チェスター相続税実務研究所
小規模宅地等の特例の適用可否(特別養護老人ホームに入居していた場合)
2013/08/12
小規模宅地等の特例での特定居住用宅地等の適用可否において、被相続人が老人ホームに入居していた場合、現行の制度では十分な検討が必要です。
通常、老人ホームに入居していた場合、現行の制度では、次の1から4に掲げる状況が客観的に認められる場合にのみ、相続開始の直前においても被相続人の居住の用に供されていた宅地等に該当するものとされます。
- 1.被相続人の身体又は精神上の理由により介護を受ける必要があるため、老人ホームへ入所することになったものと認められること。
- 2.被相続人がいつでも生活ができるようにその建物の維持管理が行われていたこと。
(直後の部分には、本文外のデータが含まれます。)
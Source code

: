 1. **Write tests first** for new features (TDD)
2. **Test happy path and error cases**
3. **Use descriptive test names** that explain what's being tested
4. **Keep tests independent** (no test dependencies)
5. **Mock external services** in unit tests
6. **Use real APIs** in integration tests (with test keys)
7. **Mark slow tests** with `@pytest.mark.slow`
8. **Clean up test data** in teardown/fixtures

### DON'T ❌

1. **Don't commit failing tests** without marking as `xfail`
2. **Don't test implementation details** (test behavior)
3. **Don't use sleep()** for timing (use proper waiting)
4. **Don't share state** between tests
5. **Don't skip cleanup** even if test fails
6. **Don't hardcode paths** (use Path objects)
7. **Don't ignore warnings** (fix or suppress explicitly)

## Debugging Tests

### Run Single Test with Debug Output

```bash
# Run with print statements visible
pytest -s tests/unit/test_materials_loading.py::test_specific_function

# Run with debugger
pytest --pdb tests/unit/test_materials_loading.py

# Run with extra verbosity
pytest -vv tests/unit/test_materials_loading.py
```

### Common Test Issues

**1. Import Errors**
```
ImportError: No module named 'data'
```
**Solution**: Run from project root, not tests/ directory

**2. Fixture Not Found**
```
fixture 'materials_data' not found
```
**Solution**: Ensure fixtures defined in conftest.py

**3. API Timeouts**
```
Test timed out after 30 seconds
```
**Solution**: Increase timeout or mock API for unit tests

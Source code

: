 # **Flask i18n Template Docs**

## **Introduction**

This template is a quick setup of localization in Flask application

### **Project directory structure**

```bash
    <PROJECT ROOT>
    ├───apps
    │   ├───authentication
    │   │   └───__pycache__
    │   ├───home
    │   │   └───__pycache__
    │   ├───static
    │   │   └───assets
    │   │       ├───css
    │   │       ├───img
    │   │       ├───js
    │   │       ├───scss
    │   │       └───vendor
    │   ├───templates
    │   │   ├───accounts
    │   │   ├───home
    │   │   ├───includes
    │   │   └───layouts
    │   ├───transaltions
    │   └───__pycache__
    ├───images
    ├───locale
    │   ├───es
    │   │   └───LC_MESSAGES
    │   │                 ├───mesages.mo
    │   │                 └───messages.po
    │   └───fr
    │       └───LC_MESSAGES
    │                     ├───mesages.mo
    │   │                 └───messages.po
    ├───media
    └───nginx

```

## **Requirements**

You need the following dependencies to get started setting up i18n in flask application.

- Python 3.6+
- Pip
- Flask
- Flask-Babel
- 3.入所後新たにその建物を他の者の居住の用その他の用に供していた事実がないこと。
- 4.その老人ホームは、被相続人が入所するために被相続人またはその親族によって所有権が取得され、あるいは終身利用権が取得されたものでないこと。
この老人ホームのうち、特別養護老人ホームについては、寝たきりや認知症など常時介護が必要で自宅では適切な介護ができない高齢者が入る施設とされるため、当該老人ホームの入所は介護を受ける事が主な目的であると考えられます。
そのため、自宅にいつでも戻ることができる状況にあり、かつ、取得要件や継続要件に該当すれば特定居住用宅地等として小規模宅地等の特例の適用が可能であると判断できます。 また、入居が長期に渡っていた場合、住民票の住所を当該老人ホームに移していた場合のいずれにおいても、適用が可能であると判断できます。
なお、課税当局の質疑応答事例「老人ホームへの入所により空き家となっていた建物の敷地についての小規模宅地等の特例」では、老人ホームへの入所により空き家となった場合に限定しているように考えられますが、老人ホームへの入所前に同居親族がおり、入所後もその親族が引き続きその家屋に居住し、その家屋が空き家になっていなくとも上記4に掲げる状況が客観的に認められる場合には小規模宅地等の特例の適用は可能であると判断できます。